━━ INPUT DATA

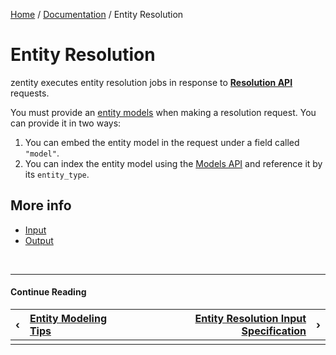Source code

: [Home](/) / [Documentation](/docs) / Entity Resolution


# <a name="entity-resolution">Entity Resolution</a>

zentity executes entity resolution jobs in response to **[Resolution API](/docs/rest-apis/resolution-api)** requests.

You must provide an [entity models](/docs/entity-models) when making a resolution request. You can provide it in two ways:

1. You can embed the entity model in the request under a field called `"model"`.
2. You can index the entity model using the [Models API](/docs/rest-apis/models-api) and reference it by its `entity_type`.


## More info

- [Input](/docs/entity-resolution/input-specification)
- [Output](/docs/entity-resolution/output-specification)


&nbsp;

----

#### Continue Reading

|&#8249;|[Entity Modeling Tips](/docs/entity-models/tips)|[Entity Resolution Input Specification](/docs/entity-resolution/input-specification)|&#8250;|
|:---|:---|---:|---:|
|    |    |    |    |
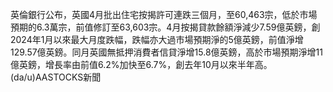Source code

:英倫銀行公布，英國4月批出住宅按揭許可連跌三個月，至60,463宗，低於市場預期的6.3萬宗，前值修訂至63,603宗。4月按揭貸款餘額淨減少7.59億英鎊，創2024年1月以來最大月度跌幅，跌幅亦大過市場預期淨的5億英鎊，前值淨增129.57億英鎊。同月英國無抵押消費者信貸淨增15.8億英鎊，高於市場預期淨增11億英鎊，增長率由前值6.2%加快至6.7%，創去年10月以來半年高。(da/u)AASTOCKS新聞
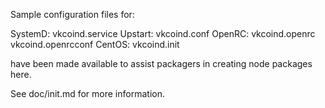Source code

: Sample configuration files for:

SystemD: vkcoind.service
Upstart: vkcoind.conf
OpenRC:  vkcoind.openrc
         vkcoind.openrcconf
CentOS:  vkcoind.init

have been made available to assist packagers in creating node packages here.

See doc/init.md for more information.
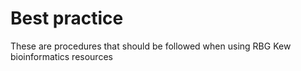 # Best practice

These are procedures that should be followed when using RBG Kew bioinformatics resources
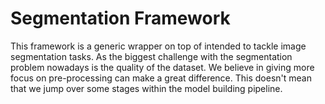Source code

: # Segmentation Framework 
This framework is a generic wrapper on top of  intended to tackle image segmentation tasks.
As the biggest challenge with the segmentation problem nowadays is the quality of the dataset. 
We believe in giving more focus on pre-processing can make a great difference.
This doesn't mean that we jump over some stages within the model building pipeline. 
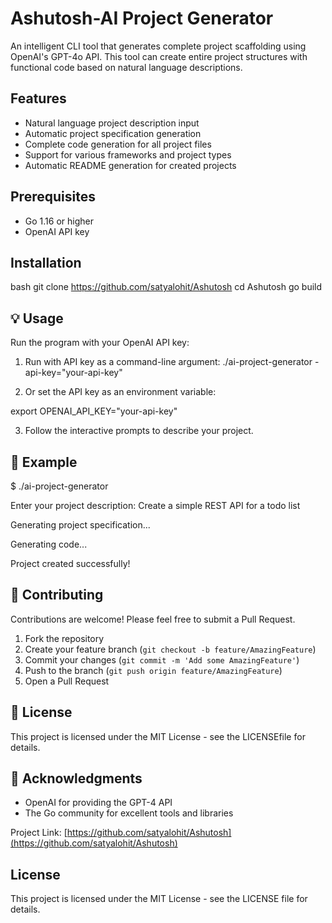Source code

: # Ashutosh-AI Project Generator 

An intelligent CLI tool that generates complete project scaffolding using OpenAI's GPT-4o API. This tool can create entire project structures with functional code based on natural language descriptions.

## Features

- Natural language project description input
- Automatic project specification generation
- Complete code generation for all project files
- Support for various frameworks and project types
- Automatic README generation for created projects

## Prerequisites

- Go 1.16 or higher
- OpenAI API key

## Installation

bash
git clone https://github.com/satyalohit/Ashutosh
cd Ashutosh
go build


## 💡 Usage

Run the program with your OpenAI API key:

1. Run with API key as a command-line argument:
./ai-project-generator -api-key="your-api-key"

2. Or set the API key as an environment variable:
   
export OPENAI_API_KEY="your-api-key"


3. Follow the interactive prompts to describe your project.

## 📝 Example

$ ./ai-project-generator

Enter your project description: Create a simple REST API for a todo list

Generating project specification...

Generating code...

Project created successfully!

## 🤝 Contributing

Contributions are welcome! Please feel free to submit a Pull Request.

1. Fork the repository
2. Create your feature branch (`git checkout -b feature/AmazingFeature`)
3. Commit your changes (`git commit -m 'Add some AmazingFeature'`)
4. Push to the branch (`git push origin feature/AmazingFeature`)
5. Open a Pull Request

## 📜 License

This project is licensed under the MIT License - see the LICENSEfile for details.

## 🙏 Acknowledgments

- OpenAI for providing the GPT-4 API
- The Go community for excellent tools and libraries



Project Link: [https://github.com/satyalohit/Ashutosh](https://github.com/satyalohit/Ashutosh)


## License

This project is licensed under the MIT License - see the LICENSE file for details.

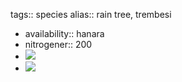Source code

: tags:: species
alias:: rain tree, trembesi

- availability:: hanara
- nitrogener:: 200
- ![](https://peach-geographical-bat-397.mypinata.cloud/ipfs/QmYqGs2o6iSfZ3X5tiKgGrSW3U4MtsJeBSfR1JGQB9Feuy)
- ![](https://peach-geographical-bat-397.mypinata.cloud/ipfs/QmVkxc6Vi1haotfgchXY8DAVZsEmsDJnkvjYULvy9cMyTm)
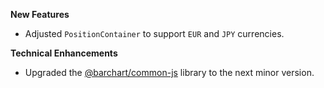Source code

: **New Features**

* Adjusted `PositionContainer` to support `EUR` and `JPY` currencies.

**Technical Enhancements**

* Upgraded the [@barchart/common-js](https://github.com/barchart/common-js) library to the next minor version.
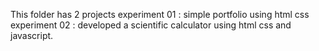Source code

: This folder has 2 projects 
experiment 01 : simple portfolio using html css 
experiment 02 : developed a scientific calculator using html css and javascript.

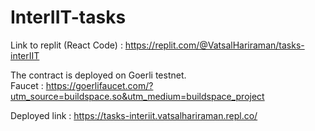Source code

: # InterIIT-tasks
Link to replit (React Code) : https://replit.com/@VatsalHariraman/tasks-interIIT

The contract is deployed on Goerli testnet.
<br>
Faucet : https://goerlifaucet.com/?utm_source=buildspace.so&utm_medium=buildspace_project

Deployed link : https://tasks-interiit.vatsalhariraman.repl.co/

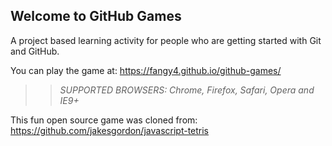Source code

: ## Welcome to GitHub Games

A project based learning activity for people who are getting started with Git and GitHub.

You can play the game at: https://fangy4.github.io/github-games/

>> _*SUPPORTED BROWSERS*: Chrome, Firefox, Safari, Opera and IE9+_

This fun open source game was cloned from: https://github.com/jakesgordon/javascript-tetris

━━━━

> [BRIEF]
When you reach the line that has "# Segmentation Framework" in the data above, start repeating lines exactly, and stop after the line that has "- Go 1.16 or higher"; pictures stay out.

> [ANSWER FOR THE TASK]
: # Segmentation Framework 
This framework is a generic wrapper on top of  intended to tackle image segmentation tasks.
As the biggest challenge with the segmentation problem nowadays is the quality of the dataset. 
We believe in giving more focus on pre-processing can make a great difference.
This doesn't mean that we jump over some stages within the model building pipeline. 
Source code

: # Ashutosh-AI Project Generator 

An intelligent CLI tool that generates complete project scaffolding using OpenAI's GPT-4o API. This tool can create entire project structures with functional code based on natural language descriptions.

## Features

- Natural language project description input
- Automatic project specification generation
- Complete code generation for all project files
- Support for various frameworks and project types
- Automatic README generation for created projects

## Prerequisites

- Go 1.16 or higher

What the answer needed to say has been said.